It was David’s inward communion that helped birth the outward creativity that we find throughout the Psalms. Think of the struggles of a young boy being born in a family that did not see the king in him but would relegate him to the backside of the field tending sheep (1 Samuel 16:11). Think of the challenges of a young man who is so gifted and anointed that a king is jealous enough to kill out of fear of being replaced (1 Samuel 18:7-12). Imagine the pains of loss while leading a mighty army that now blames you for what was lost (1 Samuel 30:1-8).


These are the circumstances that were the seedbed for private moments with God. These are the times that David sought the face of God and created the very same songs that tempered a rage-filled, jealous king when the Spirit of the Lord was no longer with him.


Creative people draw from the depths of not only their experience but also from the depths of the well of worship. If the creativity is not drawn from the well of worship and communion with God, the creativity becomes tainted and the expression becomes fleshly at its best and demonic at its worst. You can see, hear, and feel the difference in a person’s creative expression.
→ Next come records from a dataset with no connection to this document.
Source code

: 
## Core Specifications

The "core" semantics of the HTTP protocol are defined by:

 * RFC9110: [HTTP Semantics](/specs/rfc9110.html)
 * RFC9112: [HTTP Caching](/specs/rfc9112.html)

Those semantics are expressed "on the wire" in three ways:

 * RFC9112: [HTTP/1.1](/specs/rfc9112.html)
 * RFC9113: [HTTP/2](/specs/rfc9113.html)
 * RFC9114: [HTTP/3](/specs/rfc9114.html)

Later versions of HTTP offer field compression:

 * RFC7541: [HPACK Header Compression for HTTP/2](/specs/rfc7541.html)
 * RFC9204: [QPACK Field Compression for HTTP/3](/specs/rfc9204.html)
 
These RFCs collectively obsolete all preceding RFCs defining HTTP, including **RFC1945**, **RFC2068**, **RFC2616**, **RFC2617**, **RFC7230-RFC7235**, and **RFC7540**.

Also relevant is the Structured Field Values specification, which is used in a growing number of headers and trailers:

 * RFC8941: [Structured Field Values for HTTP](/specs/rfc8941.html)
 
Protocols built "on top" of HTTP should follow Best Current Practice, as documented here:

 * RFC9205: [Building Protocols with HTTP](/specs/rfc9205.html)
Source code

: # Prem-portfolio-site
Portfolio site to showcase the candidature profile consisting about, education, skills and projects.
It becomes unmistakable. As culture healers, we are to draw from the well of inward worship. When we do, there are moments when it becomes convicting, compelling, and convincing that there is a Living God that loves and knows us and others.


If culture healers hope to have their creative expression become the thing that displaces the currently prevailing expression in culture, then the inward worship of Kingdom creatives must be such that it also creates a heart that will not compromise that creative process from start to completion. It’s my belief that culture healers who are secure in their inward worship and in the expression of their creativity will find a connection to others who will help catapult the creative expression until it displaces and disturbs those things that lack the glory.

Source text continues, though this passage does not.